* **How to complete this task**
Please write out all of the data below exactly, without including the pictures.

[Saved entries]
::::
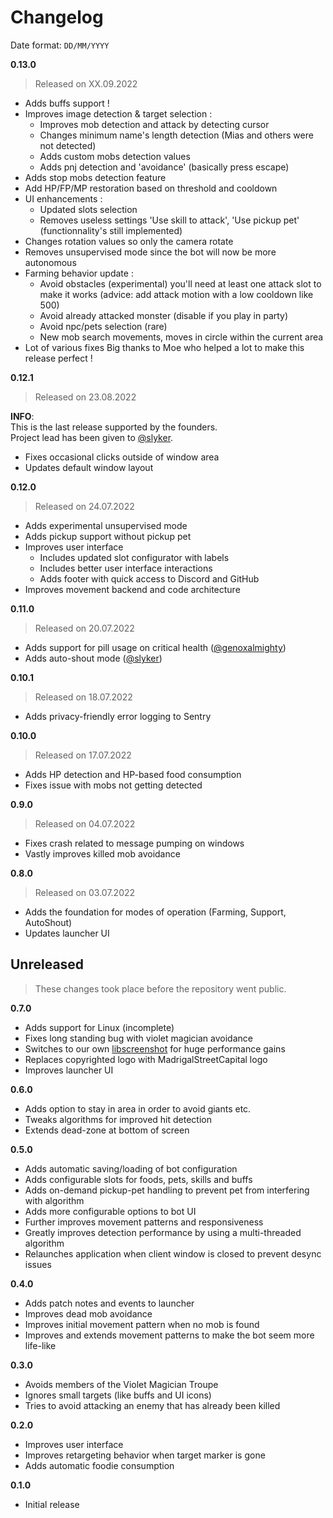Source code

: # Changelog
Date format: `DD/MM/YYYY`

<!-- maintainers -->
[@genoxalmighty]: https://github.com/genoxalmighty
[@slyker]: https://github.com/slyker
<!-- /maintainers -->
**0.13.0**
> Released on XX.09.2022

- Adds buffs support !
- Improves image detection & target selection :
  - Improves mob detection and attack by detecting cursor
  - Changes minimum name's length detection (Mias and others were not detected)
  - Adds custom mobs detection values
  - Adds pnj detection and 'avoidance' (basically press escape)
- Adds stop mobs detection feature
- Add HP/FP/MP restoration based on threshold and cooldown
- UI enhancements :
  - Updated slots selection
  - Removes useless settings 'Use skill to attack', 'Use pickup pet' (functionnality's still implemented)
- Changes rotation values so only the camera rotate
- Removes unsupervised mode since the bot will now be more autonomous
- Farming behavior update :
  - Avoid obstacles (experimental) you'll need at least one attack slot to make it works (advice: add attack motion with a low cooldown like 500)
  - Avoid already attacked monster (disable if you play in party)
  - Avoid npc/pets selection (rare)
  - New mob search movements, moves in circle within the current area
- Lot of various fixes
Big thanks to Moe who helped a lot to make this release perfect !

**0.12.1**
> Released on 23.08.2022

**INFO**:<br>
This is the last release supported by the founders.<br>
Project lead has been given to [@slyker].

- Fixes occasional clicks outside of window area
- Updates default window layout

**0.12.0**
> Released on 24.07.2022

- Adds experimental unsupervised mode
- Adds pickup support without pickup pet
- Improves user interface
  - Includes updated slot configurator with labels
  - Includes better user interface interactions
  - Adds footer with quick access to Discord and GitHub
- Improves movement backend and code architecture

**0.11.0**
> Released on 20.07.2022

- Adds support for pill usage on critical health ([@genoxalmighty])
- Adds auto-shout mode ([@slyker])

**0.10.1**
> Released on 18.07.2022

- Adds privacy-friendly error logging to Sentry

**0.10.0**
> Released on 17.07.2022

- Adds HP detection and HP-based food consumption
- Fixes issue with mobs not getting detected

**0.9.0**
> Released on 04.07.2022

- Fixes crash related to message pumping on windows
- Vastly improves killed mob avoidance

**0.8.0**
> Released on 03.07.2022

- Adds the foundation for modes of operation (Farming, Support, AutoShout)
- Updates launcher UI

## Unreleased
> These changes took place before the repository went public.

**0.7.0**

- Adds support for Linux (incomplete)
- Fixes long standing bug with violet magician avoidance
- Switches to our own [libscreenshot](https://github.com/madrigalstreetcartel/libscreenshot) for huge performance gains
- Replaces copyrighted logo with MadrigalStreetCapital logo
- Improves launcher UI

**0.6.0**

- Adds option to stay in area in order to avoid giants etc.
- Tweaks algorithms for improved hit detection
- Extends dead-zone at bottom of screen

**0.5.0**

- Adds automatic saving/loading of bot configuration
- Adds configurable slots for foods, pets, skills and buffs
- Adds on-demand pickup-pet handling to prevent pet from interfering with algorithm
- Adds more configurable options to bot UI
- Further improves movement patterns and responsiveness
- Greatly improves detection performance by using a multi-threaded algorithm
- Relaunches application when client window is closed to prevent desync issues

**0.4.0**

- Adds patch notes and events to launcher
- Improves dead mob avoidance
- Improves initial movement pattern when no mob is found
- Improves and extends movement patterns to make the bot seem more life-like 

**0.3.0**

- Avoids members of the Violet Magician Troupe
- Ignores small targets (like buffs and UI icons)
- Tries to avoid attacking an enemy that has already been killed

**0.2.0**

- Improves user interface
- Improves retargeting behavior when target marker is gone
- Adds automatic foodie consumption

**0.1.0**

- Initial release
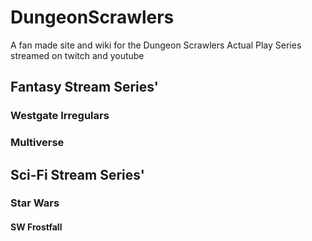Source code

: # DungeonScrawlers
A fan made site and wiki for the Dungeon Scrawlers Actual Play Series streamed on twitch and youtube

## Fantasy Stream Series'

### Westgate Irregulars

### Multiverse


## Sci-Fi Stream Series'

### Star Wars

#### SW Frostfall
::::
* **Output for this exercise**
Source code

: # Changelog
Date format: `DD/MM/YYYY`

<!-- maintainers -->
[@genoxalmighty]: https://github.com/genoxalmighty
[@slyker]: https://github.com/slyker
<!-- /maintainers -->
**0.13.0**
> Released on XX.09.2022

- Adds buffs support !
- Improves image detection & target selection :
  - Improves mob detection and attack by detecting cursor
  - Changes minimum name's length detection (Mias and others were not detected)
  - Adds custom mobs detection values
  - Adds pnj detection and 'avoidance' (basically press escape)
- Adds stop mobs detection feature
- Add HP/FP/MP restoration based on threshold and cooldown
- UI enhancements :
  - Updated slots selection
  - Removes useless settings 'Use skill to attack', 'Use pickup pet' (functionnality's still implemented)
- Changes rotation values so only the camera rotate
- Removes unsupervised mode since the bot will now be more autonomous
- Farming behavior update :
  - Avoid obstacles (experimental) you'll need at least one attack slot to make it works (advice: add attack motion with a low cooldown like 500)
  - Avoid already attacked monster (disable if you play in party)
  - Avoid npc/pets selection (rare)
  - New mob search movements, moves in circle within the current area
- Lot of various fixes
Big thanks to Moe who helped a lot to make this release perfect !

**0.12.1**
> Released on 23.08.2022

**INFO**:<br>
This is the last release supported by the founders.<br>
Project lead has been given to [@slyker].

- Fixes occasional clicks outside of window area
- Updates default window layout

**0.12.0**
> Released on 24.07.2022

- Adds experimental unsupervised mode
- Adds pickup support without pickup pet
- Improves user interface
  - Includes updated slot configurator with labels
  - Includes better user interface interactions
  - Adds footer with quick access to Discord and GitHub
- Improves movement backend and code architecture

**0.11.0**
> Released on 20.07.2022

- Adds support for pill usage on critical health ([@genoxalmighty])
- Adds auto-shout mode ([@slyker])

**0.10.1**
> Released on 18.07.2022

- Adds privacy-friendly error logging to Sentry

**0.10.0**
> Released on 17.07.2022

- Adds HP detection and HP-based food consumption
- Fixes issue with mobs not getting detected

**0.9.0**
> Released on 04.07.2022

- Fixes crash related to message pumping on windows
- Vastly improves killed mob avoidance

**0.8.0**
> Released on 03.07.2022

- Adds the foundation for modes of operation (Farming, Support, AutoShout)
- Updates launcher UI

## Unreleased
> These changes took place before the repository went public.

**0.7.0**

- Adds support for Linux (incomplete)
- Fixes long standing bug with violet magician avoidance
- Switches to our own [libscreenshot](https://github.com/madrigalstreetcartel/libscreenshot) for huge performance gains
- Replaces copyrighted logo with MadrigalStreetCapital logo
- Improves launcher UI

**0.6.0**

- Adds option to stay in area in order to avoid giants etc.
- Tweaks algorithms for improved hit detection
- Extends dead-zone at bottom of screen

**0.5.0**

- Adds automatic saving/loading of bot configuration
- Adds configurable slots for foods, pets, skills and buffs
- Adds on-demand pickup-pet handling to prevent pet from interfering with algorithm
- Adds more configurable options to bot UI
- Further improves movement patterns and responsiveness
- Greatly improves detection performance by using a multi-threaded algorithm
- Relaunches application when client window is closed to prevent desync issues

**0.4.0**

- Adds patch notes and events to launcher
- Improves dead mob avoidance
- Improves initial movement pattern when no mob is found
- Improves and extends movement patterns to make the bot seem more life-like 

**0.3.0**

- Avoids members of the Violet Magician Troupe
- Ignores small targets (like buffs and UI icons)
- Tries to avoid attacking an enemy that has already been killed

**0.2.0**

- Improves user interface
- Improves retargeting behavior when target marker is gone
- Adds automatic foodie consumption

**0.1.0**

- Initial release
Source code

: # DungeonScrawlers
A fan made site and wiki for the Dungeon Scrawlers Actual Play Series streamed on twitch and youtube

## Fantasy Stream Series'

### Westgate Irregulars

### Multiverse


## Sci-Fi Stream Series'

### Star Wars

#### SW Frostfall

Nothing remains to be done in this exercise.